RNNs are built for ordered data: text, time series, clicks, sensor readings, and any input where earlier steps affect later steps.

Look at the Sequence Flow First

RNN sequence model chapter relationship diagram

RNN hidden state rolling memory map

Concept	First meaning
sequence length	how many time steps
input size	features per step
hidden state	rolling memory
LSTM / GRU	gated memory control
batch first	shape style `[batch, seq_len, features]`

Run One GRU Shape Check

Create rnn_first_loop.py and run it after installing torch.

import torch

sequence = torch.randn(2, 3, 5)
gru = torch.nn.GRU(input_size=5, hidden_size=4, batch_first=True)
outputs, hidden = gru(sequence)

print("sequence_shape:", tuple(sequence.shape))
print("outputs_shape:", tuple(outputs.shape))
print("hidden_shape:", tuple(hidden.shape))

Expected output:

sequence_shape: (2, 3, 5)
outputs_shape: (2, 3, 4)
hidden_shape: (1, 2, 4)

Read this as two sequences, three steps each, five features per step. The GRU returns a hidden representation of size 4.

Learn in This Order

Order	Read	What to practice
1	6.4.2 RNN Basics	sequence input, hidden state, shape
2	6.4.3 LSTM and GRU	gates, long dependency, memory control
3	6.4.4 Sequence Practice	sliding windows, train/eval loop

Evidence to Keep

Keep one sequence shape note:

Input: [batch, seq_len, features]
Outputs: one hidden representation per step
Hidden: compressed rolling memory
Gate Reason: LSTM/GRU help preserve or discard information
Baseline: compare sequence model against a simple naive rule

Pass Check

You pass this roadmap when you can read [batch, seq_len, features], explain hidden state as rolling memory, and know why LSTM/GRU were introduced for longer dependencies.

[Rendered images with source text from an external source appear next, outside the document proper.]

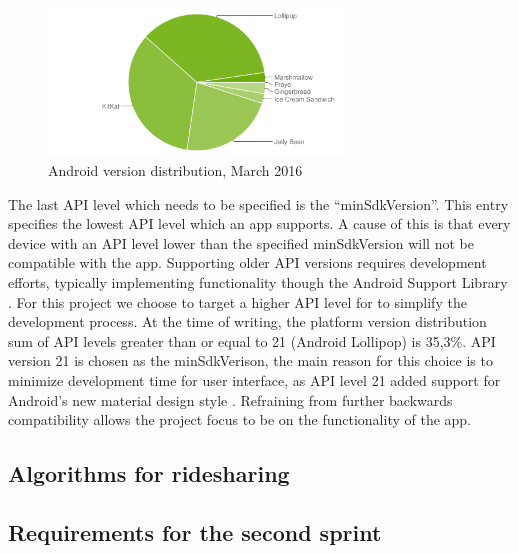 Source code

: \begin{figure}[h!]
	\centering
	\includegraphics[width=0.7\textwidth]{figures/android-chart-march.png}
	\caption{Android version distribution, March 2016 \cite{androidDashboard}}
	\label{fig:dashboard}
\end{figure}

The last API level which needs to be specified is the ``minSdkVersion''.
This entry specifies the lowest API level which an app supports.
A cause of this is that every device with an API level lower than the specified minSdkVersion will not be compatible with the app.
Supporting older API versions requires development efforts, typically implementing functionality though the Android Support Library \cite{androidSL}.
For this project we choose to target a higher API level for to simplify the development process.
At the time of writing, the platform version distribution sum of API levels greater than or equal to 21 (Android Lollipop) is 35,3\%.
API version 21 is chosen as the minSdkVerison, the main reason for this choice is to minimize development time for user interface, as API level 21 added support for Android's new material design style \cite{android5API}. Refraining from further backwards compatibility allows the project focus to be on the functionality of the app. 



\subsection{Algorithms for ridesharing}




\subsection{Requirements for the second sprint}
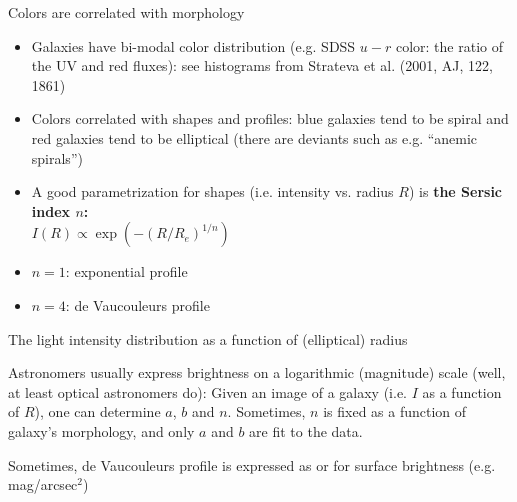 \documentclass[letterpaper,landscape]{slides}
\begin{document}
\begin{slide}
{\begin{minipage}[t]{7cm}
\begin{center}
\end{center}
\end{minipage}

\begin{minipage}[t]{17cm}
\begin{center}
{\large \color{red} Colors are correlated with morphology }
\end{center}

\begin{itemize}
\item
Galaxies have bi-modal color distribution (e.g. SDSS $u-r$ color: the 
ratio of the UV and red fluxes): see histograms from Strateva et al. (2001, AJ, 122, 1861) 

\item
Colors correlated with shapes and profiles: blue galaxies tend to be 
spiral and red galaxies tend to be elliptical (there are deviants such
as e.g. ``anemic spirals'')
\item A good parametrization for shapes (i.e. intensity vs. radius $R$) 
is {\bf the Sersic index $n$:} \\
      $I(R) \propto \exp(-(R/R_e)^{1/n})$
\item 
{\color{blue} $n=1$: exponential profile}
\item
{\color{red} $n=4$: de Vaucouleurs profile}
\end{itemize}  

\end{minipage}}
\vfill 
\end{slide}






\begin{slide}
\begin{center}
{\large \color{red} 
       The light intensity distribution as a function of (elliptical) radius  }
\end{center}


Astronomers usually express brightness on a logarithmic (magnitude) scale
(well, at least optical astronomers do):
Given an image of a galaxy (i.e. $I$ as a function of $R$), one can 
determine $a$, $b$ and $n$. Sometimes, $n$ is fixed as a function
of galaxy's morphology, and only $a$ and $b$ are fit to the data.

Sometimes, de Vaucouleurs profile is expressed as
or for surface brightness (e.g. mag/arcsec$^2$)


\vfill
\end{slide}
\end{document}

Check reasoning and explanation

A passing answer connects tensors, model layers, loss, backward(), and optimizer updates into one training loop.
The evidence should include a runnable mini experiment, tensor-shape checks, and a loss or validation curve you can explain.
A good self-check names one failure mode such as shape mismatch, no loss decrease, overfitting, data leakage, or using Attention/Transformer words without explaining the data flow.